Hatay, Reyhanlı ilçesindeki Cilvegözü sınır kapısında patlayan tahrip gücü yüksek bombalarla yine sarsıldık. Yine, ölen insanlar...
Suriye sınırındaki risk ve güvensizlik ortamı giderek güçleniyor.
Türkiye, terör sorununu bitirmeye çalışırken, terör saldırıları da artıyor.
Hem Ortadoğu’nun, hem Türkiye’nin, bugün yaşadığımız çok önemli “eşik”te, barış, istikrar ve güven yolu zor, engebeli ve saldırılara kırılgan gözüküyor.
Niye şimdi?
Cilvegözü sınır kapısında yapılan terör saldırısını, tek başına değerlendirmemeliyiz.
Paris’te, PKK’lı üç kadının öldürülmesi; Ankara’da, ABD elçiliğine yapılan canlı bombalı saldırı ve Hatay, Cilvegözü sınır kapısında yapılan saldırı.
Altı haftada üç büyük saldırı.
Bu dönemde Türkiye, bir taraftan, PKK’nın silah bırakması ve barış kapısının aralanması temelinde çok önemli “İmralı Süreci”ni yaşıyor.

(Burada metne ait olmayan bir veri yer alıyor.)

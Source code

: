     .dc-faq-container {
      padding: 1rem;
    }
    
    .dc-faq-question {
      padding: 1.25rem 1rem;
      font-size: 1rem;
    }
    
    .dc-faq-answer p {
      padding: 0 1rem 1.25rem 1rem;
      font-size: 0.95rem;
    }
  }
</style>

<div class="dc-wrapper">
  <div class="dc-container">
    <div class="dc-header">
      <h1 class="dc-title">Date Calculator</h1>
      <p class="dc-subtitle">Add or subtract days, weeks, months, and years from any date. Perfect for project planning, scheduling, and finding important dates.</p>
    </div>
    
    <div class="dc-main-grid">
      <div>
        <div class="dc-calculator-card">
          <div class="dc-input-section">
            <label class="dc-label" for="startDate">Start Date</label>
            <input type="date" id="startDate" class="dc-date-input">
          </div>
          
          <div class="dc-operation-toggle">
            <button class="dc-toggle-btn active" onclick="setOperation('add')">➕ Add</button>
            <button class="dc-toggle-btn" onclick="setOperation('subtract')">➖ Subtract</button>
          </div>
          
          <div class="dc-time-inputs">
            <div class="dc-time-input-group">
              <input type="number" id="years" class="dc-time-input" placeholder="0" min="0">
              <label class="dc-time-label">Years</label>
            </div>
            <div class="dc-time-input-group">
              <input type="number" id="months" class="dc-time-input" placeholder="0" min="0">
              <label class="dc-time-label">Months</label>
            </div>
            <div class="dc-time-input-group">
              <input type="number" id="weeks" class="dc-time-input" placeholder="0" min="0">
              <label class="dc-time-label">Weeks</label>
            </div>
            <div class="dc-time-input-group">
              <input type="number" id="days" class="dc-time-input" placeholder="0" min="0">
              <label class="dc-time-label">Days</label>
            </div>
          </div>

Diğer taraftan da “Suriye sorunu”, Esad rejiminin gücünü ve desteğini koruması nedeniyle, Türkiye için her geçen gün daha riskli hale geliyor.

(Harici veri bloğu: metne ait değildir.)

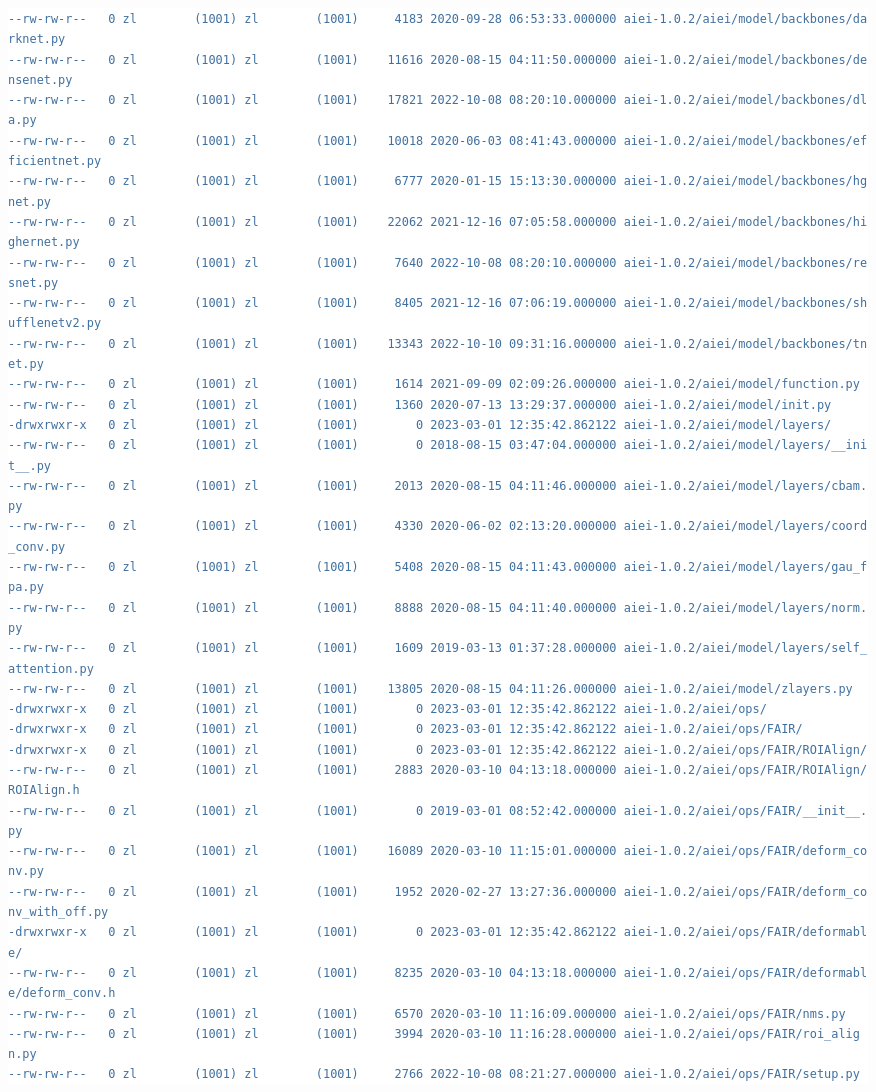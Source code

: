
 ```diff
--rw-rw-r--   0 zl        (1001) zl        (1001)     4183 2020-09-28 06:53:33.000000 aiei-1.0.2/aiei/model/backbones/darknet.py
--rw-rw-r--   0 zl        (1001) zl        (1001)    11616 2020-08-15 04:11:50.000000 aiei-1.0.2/aiei/model/backbones/densenet.py
--rw-rw-r--   0 zl        (1001) zl        (1001)    17821 2022-10-08 08:20:10.000000 aiei-1.0.2/aiei/model/backbones/dla.py
--rw-rw-r--   0 zl        (1001) zl        (1001)    10018 2020-06-03 08:41:43.000000 aiei-1.0.2/aiei/model/backbones/efficientnet.py
--rw-rw-r--   0 zl        (1001) zl        (1001)     6777 2020-01-15 15:13:30.000000 aiei-1.0.2/aiei/model/backbones/hgnet.py
--rw-rw-r--   0 zl        (1001) zl        (1001)    22062 2021-12-16 07:05:58.000000 aiei-1.0.2/aiei/model/backbones/highernet.py
--rw-rw-r--   0 zl        (1001) zl        (1001)     7640 2022-10-08 08:20:10.000000 aiei-1.0.2/aiei/model/backbones/resnet.py
--rw-rw-r--   0 zl        (1001) zl        (1001)     8405 2021-12-16 07:06:19.000000 aiei-1.0.2/aiei/model/backbones/shufflenetv2.py
--rw-rw-r--   0 zl        (1001) zl        (1001)    13343 2022-10-10 09:31:16.000000 aiei-1.0.2/aiei/model/backbones/tnet.py
--rw-rw-r--   0 zl        (1001) zl        (1001)     1614 2021-09-09 02:09:26.000000 aiei-1.0.2/aiei/model/function.py
--rw-rw-r--   0 zl        (1001) zl        (1001)     1360 2020-07-13 13:29:37.000000 aiei-1.0.2/aiei/model/init.py
-drwxrwxr-x   0 zl        (1001) zl        (1001)        0 2023-03-01 12:35:42.862122 aiei-1.0.2/aiei/model/layers/
--rw-rw-r--   0 zl        (1001) zl        (1001)        0 2018-08-15 03:47:04.000000 aiei-1.0.2/aiei/model/layers/__init__.py
--rw-rw-r--   0 zl        (1001) zl        (1001)     2013 2020-08-15 04:11:46.000000 aiei-1.0.2/aiei/model/layers/cbam.py
--rw-rw-r--   0 zl        (1001) zl        (1001)     4330 2020-06-02 02:13:20.000000 aiei-1.0.2/aiei/model/layers/coord_conv.py
--rw-rw-r--   0 zl        (1001) zl        (1001)     5408 2020-08-15 04:11:43.000000 aiei-1.0.2/aiei/model/layers/gau_fpa.py
--rw-rw-r--   0 zl        (1001) zl        (1001)     8888 2020-08-15 04:11:40.000000 aiei-1.0.2/aiei/model/layers/norm.py
--rw-rw-r--   0 zl        (1001) zl        (1001)     1609 2019-03-13 01:37:28.000000 aiei-1.0.2/aiei/model/layers/self_attention.py
--rw-rw-r--   0 zl        (1001) zl        (1001)    13805 2020-08-15 04:11:26.000000 aiei-1.0.2/aiei/model/zlayers.py
-drwxrwxr-x   0 zl        (1001) zl        (1001)        0 2023-03-01 12:35:42.862122 aiei-1.0.2/aiei/ops/
-drwxrwxr-x   0 zl        (1001) zl        (1001)        0 2023-03-01 12:35:42.862122 aiei-1.0.2/aiei/ops/FAIR/
-drwxrwxr-x   0 zl        (1001) zl        (1001)        0 2023-03-01 12:35:42.862122 aiei-1.0.2/aiei/ops/FAIR/ROIAlign/
--rw-rw-r--   0 zl        (1001) zl        (1001)     2883 2020-03-10 04:13:18.000000 aiei-1.0.2/aiei/ops/FAIR/ROIAlign/ROIAlign.h
--rw-rw-r--   0 zl        (1001) zl        (1001)        0 2019-03-01 08:52:42.000000 aiei-1.0.2/aiei/ops/FAIR/__init__.py
--rw-rw-r--   0 zl        (1001) zl        (1001)    16089 2020-03-10 11:15:01.000000 aiei-1.0.2/aiei/ops/FAIR/deform_conv.py
--rw-rw-r--   0 zl        (1001) zl        (1001)     1952 2020-02-27 13:27:36.000000 aiei-1.0.2/aiei/ops/FAIR/deform_conv_with_off.py
-drwxrwxr-x   0 zl        (1001) zl        (1001)        0 2023-03-01 12:35:42.862122 aiei-1.0.2/aiei/ops/FAIR/deformable/
--rw-rw-r--   0 zl        (1001) zl        (1001)     8235 2020-03-10 04:13:18.000000 aiei-1.0.2/aiei/ops/FAIR/deformable/deform_conv.h
--rw-rw-r--   0 zl        (1001) zl        (1001)     6570 2020-03-10 11:16:09.000000 aiei-1.0.2/aiei/ops/FAIR/nms.py
--rw-rw-r--   0 zl        (1001) zl        (1001)     3994 2020-03-10 11:16:28.000000 aiei-1.0.2/aiei/ops/FAIR/roi_align.py
--rw-rw-r--   0 zl        (1001) zl        (1001)     2766 2022-10-08 08:21:27.000000 aiei-1.0.2/aiei/ops/FAIR/setup.py
```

Terör bir “yöntem”; saldırıyla verilen “mesaj”, saldırının yarattığı tahribattan daha önemli.
Mesaj doğru okunmalı; saldırının ne amaçla yapıldığını bize söylüyor.
Bu saldırı, İmralı sürecinden ve Suriye sorunundan bağımsız düşünülemez.
Şüphe yok ki; PKK’nın silah bırakması, böylece, Türkiye’nin hem kendi içinde, hem de bölgesinde güçlenmesi istenmiyor.
Amaç, Türkiye’yi güçsüzleştirmek ve kendi içinde istikrarsızlaştırmak.
Hem PKK sorunu, hem de Suriye sorunu, Türkiye’nin kırılgan noktasını, yumuşak karnını oluşturuyorlar.
PKK sorunu devam ettikçe, Türkiye’nin yeni anayasadan birlikte yaşamaya ve demokratikleşmeye geçiş yapması çok zor.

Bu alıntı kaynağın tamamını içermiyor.